Segmenting the prospect pool is where the rubber hits the road in modeling for the phone program. Too bad there’s no road map!

When I was a prospect researcher working in Major Gifts and doing a little predictive modeling on the side, I was innocent of the intricacies of Annual Giving. I produced the models, and waited for the magic to happen. Hey, I wondered, how hard can it be? I tell you who’s most likely to give, and you get to work on that. Done.

Today, I’m responsible for running a phonathon program. Now I’M the guy who’s supposed to apply predictive scores to the Annual Fund, without messing everything up. What looked simple from the outside now looks like Rubik’s Cube. And I never solved Rubik’s Cube. (Had the book, but not the patience.)

In the same way, I have found that books and other resources on phonathon management are just no help when it comes to propensity-based segmentation. There seem to be no readily-available prototypes.

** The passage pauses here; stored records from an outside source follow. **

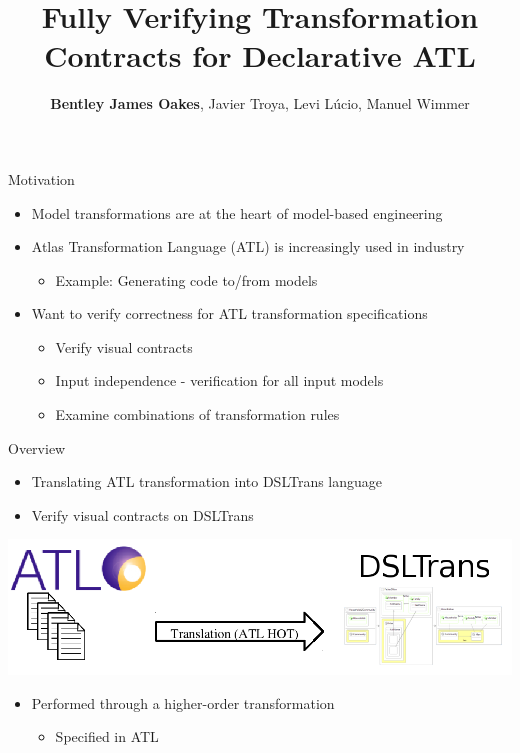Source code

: \documentclass[xcolor=dvipsnames, 12pt]{beamer}
\title[Verifying ATL]{Fully Verifying Transformation Contracts for Declarative ATL}
\author[Oakes, Troya, Lucio, Wimmer]{\textbf{Bentley James Oakes}, Javier Troya, Levi L\'{u}cio, Manuel Wimmer}
\institute[]{McGill University, Canada\\Vienna University of Technology, Austria}
\begin{document}
\maketitle


\begin{frame}{Motivation}
\begin{itemize}[<+->]
\item Model transformations are at the heart of model-based engineering
\item Atlas Transformation Language (ATL) is increasingly used in industry
\begin{itemize}
\item Example: Generating code to/from models
\end{itemize}

\item Want to verify correctness for ATL transformation specifications
\begin{itemize}[<+->]
\item Verify visual contracts
\item Input independence - verification for all input models
\item Examine combinations of transformation rules
\end{itemize}
\end{itemize}
\end{frame}

\begin{frame}{Overview}

\begin{itemize}[<+->]
\item Translating ATL transformation into DSLTrans language
\item Verify visual contracts on DSLTrans
\end{itemize}
\begin{center}
\includegraphics[width=\textwidth]{figures/overview}
\end{center}
\begin{itemize}[<+->]
\item Performed through a higher-order transformation
\begin{itemize}
\item Specified in ATL
\end{itemize}
\end{itemize}
\end{frame}
\end{document}
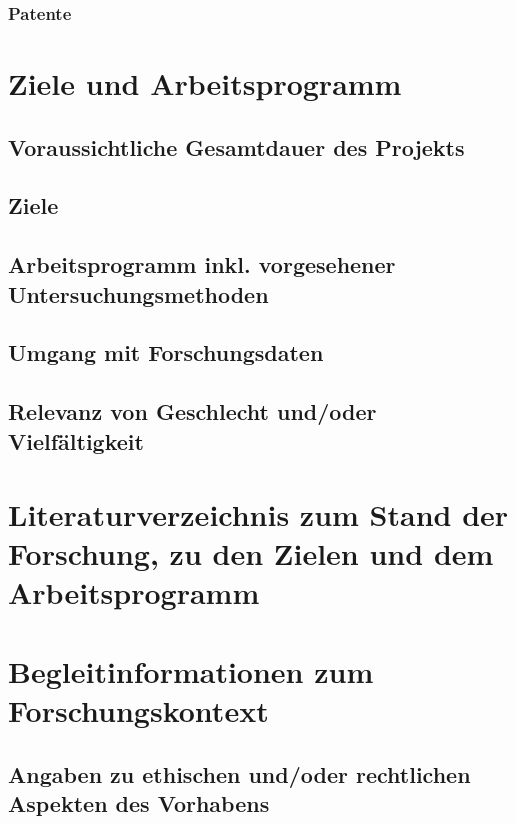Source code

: \documentclass[de]{dfg-proposal}
\begin{document}
            \subsubsection{Patente}


    \section{Ziele und Arbeitsprogramm}\label{sec:ziele-und-arbeitsprogramm}

        \subsection{Voraussichtliche Gesamtdauer des Projekts}

        \subsection{Ziele}

        \subsection{Arbeitsprogramm inkl. vorgesehener Untersuchungsmethoden}

        \subsection{Umgang mit Forschungsdaten}

        \subsection{Relevanz von Geschlecht und/oder Vielfältigkeit}


    \section{Literaturverzeichnis zum Stand der Forschung, zu den Zielen und dem Arbeitsprogramm}\label{sec:literaturverzeichnis}

        \printbibliography

        \partbreak


    \section{Begleitinformationen zum Forschungskontext}\label{sec:begleitinformationen-zum-forschungskontext}

        \subsection{Angaben zu ethischen und/oder rechtlichen Aspekten des Vorhabens}
\end{document}
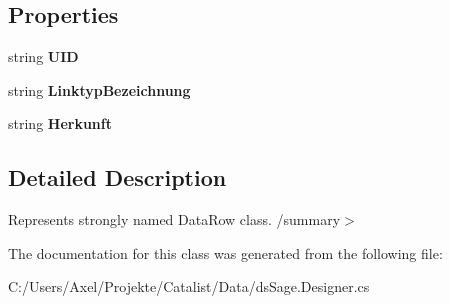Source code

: \subsection*{Properties}
\begin{DoxyCompactItemize}
\item 
string {\bfseries U\+ID}\hypertarget{class_products_1_1_data_1_1ds_sage_1_1_linktyp_row_ad31e52fddecc76267fabc84e86172688}{}\label{class_products_1_1_data_1_1ds_sage_1_1_linktyp_row_ad31e52fddecc76267fabc84e86172688}

\item 
string {\bfseries Linktyp\+Bezeichnung}\hypertarget{class_products_1_1_data_1_1ds_sage_1_1_linktyp_row_a59329d7c1ce2e9bbf3319753a21a6116}{}\label{class_products_1_1_data_1_1ds_sage_1_1_linktyp_row_a59329d7c1ce2e9bbf3319753a21a6116}

\item 
string {\bfseries Herkunft}\hypertarget{class_products_1_1_data_1_1ds_sage_1_1_linktyp_row_a21a10c3464f17cf5ec636bbc98711c6f}{}\label{class_products_1_1_data_1_1ds_sage_1_1_linktyp_row_a21a10c3464f17cf5ec636bbc98711c6f}

\end{DoxyCompactItemize}


\subsection{Detailed Description}
Represents strongly named Data\+Row class. /summary$>$ 

The documentation for this class was generated from the following file\+:\begin{DoxyCompactItemize}
\item 
C\+:/\+Users/\+Axel/\+Projekte/\+Catalist/\+Data/ds\+Sage.\+Designer.\+cs\end{DoxyCompactItemize}
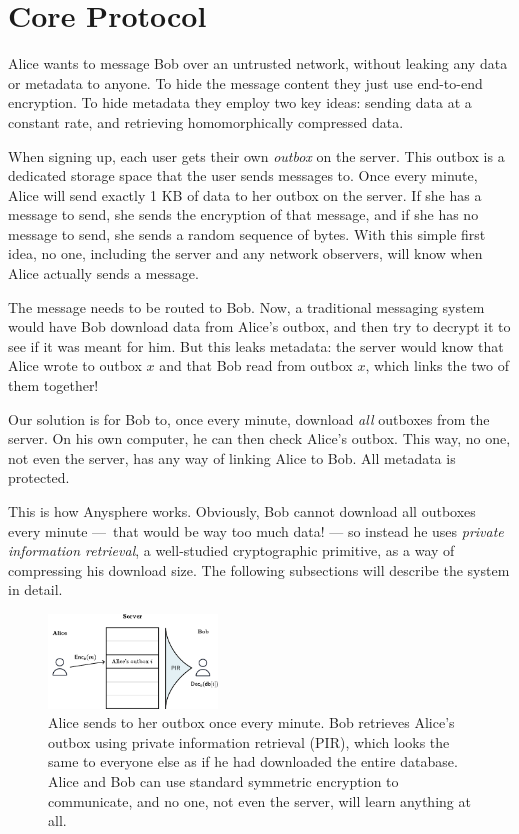 \section{Core Protocol}
\label{sec:coreprotocol}

Alice wants to message Bob over an untrusted network, without leaking any data or metadata to anyone. To hide the message content they just use end-to-end encryption. To hide metadata they employ two key ideas: sending data at a constant rate, and retrieving homomorphically compressed data.

When signing up, each user gets their own \textit{outbox} on the server. This outbox is a dedicated storage space that the user sends messages to. Once every minute, Alice will send exactly 1 KB of data to her outbox on the server. If she has a message to send, she sends the encryption of that message, and if she has no message to send, she sends a random sequence of bytes. With this simple first idea, no one, including the server and any network observers, will know when Alice actually sends a message.

The message needs to be routed to Bob. Now, a traditional messaging system would have Bob download data from Alice's outbox, and then try to decrypt it to see if it was meant for him. But this leaks metadata: the server would know that Alice wrote to outbox $x$ and that Bob read from outbox $x$, which links the two of them together!

Our solution is for Bob to, once every minute, download \textit{all} outboxes from the server. On his own computer, he can then check Alice's outbox. This way, no one, not even the server, has any way of linking Alice to Bob. All metadata is protected.

This is how Anysphere works. Obviously, Bob cannot download all outboxes every minute — that would be way too much data! — so instead he uses \textit{private information retrieval}, a well-studied cryptographic primitive, as a way of compressing his download size. The following subsections will describe the system in detail.

\begin{figure}
    \centering
    \includegraphics[width=0.4\textwidth]{pirfigure.pdf}
\caption{Alice sends to her outbox once every minute. Bob retrieves Alice's outbox using private information retrieval (PIR), which looks the same to everyone else as if he had downloaded the entire database. Alice and Bob can use standard symmetric encryption to communicate, and no one, not even the server, will learn anything at all.}
\end{figure}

So let’s change that. Today I’m going to share a summary of the segmentation we hope to implement this fall. It’s not as detailed as our actual plan, but should give enough information to inform the development of your own plan. I’ve had to tear the Rubik’s Cube apart, as I used to do as a kid, and reassemble from scratch.

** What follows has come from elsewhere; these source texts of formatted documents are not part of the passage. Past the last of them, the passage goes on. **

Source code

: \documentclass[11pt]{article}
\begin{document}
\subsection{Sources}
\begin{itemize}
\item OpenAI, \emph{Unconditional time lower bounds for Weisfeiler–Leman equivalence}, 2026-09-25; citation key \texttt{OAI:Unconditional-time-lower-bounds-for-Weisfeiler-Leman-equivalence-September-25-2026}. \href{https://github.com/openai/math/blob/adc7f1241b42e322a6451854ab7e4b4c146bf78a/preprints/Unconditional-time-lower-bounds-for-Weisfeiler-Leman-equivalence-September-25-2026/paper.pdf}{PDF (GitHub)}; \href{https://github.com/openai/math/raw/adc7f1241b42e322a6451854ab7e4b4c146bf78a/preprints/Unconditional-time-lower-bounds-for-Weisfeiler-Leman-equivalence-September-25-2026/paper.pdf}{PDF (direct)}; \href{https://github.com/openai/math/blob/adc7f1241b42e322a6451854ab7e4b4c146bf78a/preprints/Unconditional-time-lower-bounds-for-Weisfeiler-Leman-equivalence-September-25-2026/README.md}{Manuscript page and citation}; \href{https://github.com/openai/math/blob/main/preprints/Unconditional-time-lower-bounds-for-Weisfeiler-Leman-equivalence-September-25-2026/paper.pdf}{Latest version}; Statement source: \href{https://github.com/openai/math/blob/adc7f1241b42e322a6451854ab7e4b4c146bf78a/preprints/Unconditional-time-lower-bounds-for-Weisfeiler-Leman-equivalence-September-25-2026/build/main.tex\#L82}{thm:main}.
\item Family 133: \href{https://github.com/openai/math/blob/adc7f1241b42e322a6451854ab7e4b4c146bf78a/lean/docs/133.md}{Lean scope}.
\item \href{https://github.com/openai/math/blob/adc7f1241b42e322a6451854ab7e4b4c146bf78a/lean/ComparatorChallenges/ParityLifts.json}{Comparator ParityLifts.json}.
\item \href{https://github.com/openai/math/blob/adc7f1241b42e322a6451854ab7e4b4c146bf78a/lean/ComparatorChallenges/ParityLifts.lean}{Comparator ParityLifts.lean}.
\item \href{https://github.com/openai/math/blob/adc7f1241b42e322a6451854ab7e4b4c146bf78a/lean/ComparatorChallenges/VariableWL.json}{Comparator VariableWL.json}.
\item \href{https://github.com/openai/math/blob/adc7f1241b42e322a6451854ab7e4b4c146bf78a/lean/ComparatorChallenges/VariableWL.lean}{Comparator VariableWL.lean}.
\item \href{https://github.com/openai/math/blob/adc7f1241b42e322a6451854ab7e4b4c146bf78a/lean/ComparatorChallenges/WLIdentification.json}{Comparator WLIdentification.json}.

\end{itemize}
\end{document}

Click on this link to open a Word doc: “Phone segments”. Each row in this document is a separate segment. The segments are grouped into “blocks,” according to how many call attempts will be applied to each segment. Notice that the first column is “Decile Score”. That’s right, the first level of selection is going to be the propensity-of-giving predictive score I created for Phonathon.

It would seem that shifting from “traditional” segmentation is just as easy as that, but in fact making this change took a lot of hard thinking and consultation with others who have experience with phonathon. (*** See credits at end.)

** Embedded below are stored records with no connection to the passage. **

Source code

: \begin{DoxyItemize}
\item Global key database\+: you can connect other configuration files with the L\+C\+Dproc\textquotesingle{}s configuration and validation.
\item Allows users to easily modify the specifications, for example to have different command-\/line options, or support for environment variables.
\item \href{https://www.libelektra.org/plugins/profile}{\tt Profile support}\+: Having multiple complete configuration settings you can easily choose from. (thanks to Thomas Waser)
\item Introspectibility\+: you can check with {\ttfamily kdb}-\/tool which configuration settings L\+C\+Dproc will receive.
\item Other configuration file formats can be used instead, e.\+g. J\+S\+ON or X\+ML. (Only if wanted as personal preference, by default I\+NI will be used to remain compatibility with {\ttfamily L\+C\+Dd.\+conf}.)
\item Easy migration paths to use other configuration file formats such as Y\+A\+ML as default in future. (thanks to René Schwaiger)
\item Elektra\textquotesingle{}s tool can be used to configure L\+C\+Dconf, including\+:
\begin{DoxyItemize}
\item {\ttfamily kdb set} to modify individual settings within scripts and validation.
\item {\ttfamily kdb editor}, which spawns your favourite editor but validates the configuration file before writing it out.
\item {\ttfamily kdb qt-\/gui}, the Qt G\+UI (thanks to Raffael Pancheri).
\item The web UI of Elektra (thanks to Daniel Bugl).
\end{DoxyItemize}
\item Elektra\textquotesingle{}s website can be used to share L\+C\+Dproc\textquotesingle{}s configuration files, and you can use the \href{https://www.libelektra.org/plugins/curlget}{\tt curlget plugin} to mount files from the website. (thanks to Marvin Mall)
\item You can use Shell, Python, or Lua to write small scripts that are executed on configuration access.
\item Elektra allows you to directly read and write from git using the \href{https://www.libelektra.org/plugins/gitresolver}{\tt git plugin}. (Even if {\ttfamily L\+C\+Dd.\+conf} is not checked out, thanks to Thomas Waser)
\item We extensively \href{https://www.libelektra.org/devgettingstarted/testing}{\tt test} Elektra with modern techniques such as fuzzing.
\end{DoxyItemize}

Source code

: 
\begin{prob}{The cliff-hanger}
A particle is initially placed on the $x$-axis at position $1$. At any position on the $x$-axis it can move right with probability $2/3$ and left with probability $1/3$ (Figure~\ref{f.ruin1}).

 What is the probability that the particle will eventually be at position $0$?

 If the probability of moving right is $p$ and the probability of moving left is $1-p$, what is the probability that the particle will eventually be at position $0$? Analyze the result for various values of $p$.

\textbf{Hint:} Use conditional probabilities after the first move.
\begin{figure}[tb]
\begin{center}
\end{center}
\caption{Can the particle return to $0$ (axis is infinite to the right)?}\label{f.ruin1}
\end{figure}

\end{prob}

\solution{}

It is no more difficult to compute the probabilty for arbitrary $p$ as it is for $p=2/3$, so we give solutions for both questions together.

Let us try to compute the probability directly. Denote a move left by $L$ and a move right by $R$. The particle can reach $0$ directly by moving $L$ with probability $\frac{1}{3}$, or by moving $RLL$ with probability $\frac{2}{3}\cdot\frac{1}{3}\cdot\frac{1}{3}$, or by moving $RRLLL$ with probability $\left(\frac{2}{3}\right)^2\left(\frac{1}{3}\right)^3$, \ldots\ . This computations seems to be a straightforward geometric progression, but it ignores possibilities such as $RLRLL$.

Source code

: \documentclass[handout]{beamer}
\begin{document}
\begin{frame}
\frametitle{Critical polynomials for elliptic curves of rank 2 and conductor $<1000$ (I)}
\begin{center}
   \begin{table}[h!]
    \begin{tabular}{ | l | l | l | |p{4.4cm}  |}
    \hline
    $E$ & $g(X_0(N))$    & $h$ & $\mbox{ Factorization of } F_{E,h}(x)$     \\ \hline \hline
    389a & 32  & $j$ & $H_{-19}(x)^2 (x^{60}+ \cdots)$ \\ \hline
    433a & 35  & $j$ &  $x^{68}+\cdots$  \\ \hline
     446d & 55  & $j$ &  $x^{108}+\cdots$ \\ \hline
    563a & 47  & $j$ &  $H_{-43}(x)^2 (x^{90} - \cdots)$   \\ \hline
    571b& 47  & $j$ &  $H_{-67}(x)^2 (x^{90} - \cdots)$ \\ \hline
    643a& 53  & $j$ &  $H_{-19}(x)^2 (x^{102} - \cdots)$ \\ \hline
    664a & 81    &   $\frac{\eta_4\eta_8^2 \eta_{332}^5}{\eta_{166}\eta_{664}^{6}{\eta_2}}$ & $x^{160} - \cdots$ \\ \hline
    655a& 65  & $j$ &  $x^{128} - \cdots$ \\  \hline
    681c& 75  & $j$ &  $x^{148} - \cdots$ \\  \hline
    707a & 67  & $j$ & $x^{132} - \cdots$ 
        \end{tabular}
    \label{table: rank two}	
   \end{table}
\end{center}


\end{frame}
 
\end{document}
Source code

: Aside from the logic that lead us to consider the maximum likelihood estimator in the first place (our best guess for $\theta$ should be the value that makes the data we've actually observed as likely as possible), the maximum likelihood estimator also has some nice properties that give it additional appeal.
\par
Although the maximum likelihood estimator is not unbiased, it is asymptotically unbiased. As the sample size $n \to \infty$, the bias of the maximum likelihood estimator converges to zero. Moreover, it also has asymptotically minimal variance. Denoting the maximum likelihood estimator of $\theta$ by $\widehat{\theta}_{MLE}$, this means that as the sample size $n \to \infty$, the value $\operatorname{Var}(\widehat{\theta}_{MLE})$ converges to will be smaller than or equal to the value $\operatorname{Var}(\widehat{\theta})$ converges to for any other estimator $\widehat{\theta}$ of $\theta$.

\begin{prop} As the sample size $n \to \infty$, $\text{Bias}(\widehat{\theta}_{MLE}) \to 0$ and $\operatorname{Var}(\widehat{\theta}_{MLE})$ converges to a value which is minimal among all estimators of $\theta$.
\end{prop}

Why was it so hard? Read on!

The first thing we have to ask ourselves is, why do we segment at all? The primary goals, as I see them, are:

  1. PRIORITIZATION: Focusing attention and resources on the best prospects
  2. MESSAGING: Customizing appeals to natural groupings of alumni

There are other reasons, including being able to track performance of various groups over time, but these are the most important at this planning stage.

By “prioritization,” I mean that alumni with the greatest propensity to give should be given special consideration in order to maximize response. Alumni who are most likely to give should:

  • receive the most care and attention with regards to when they are asked (early in the calling season, soonest after mail drops, etc.);
  • be assigned to the best and most experienced callers, and
  • have higher call-attempt limits than other, lower-propensity alumni.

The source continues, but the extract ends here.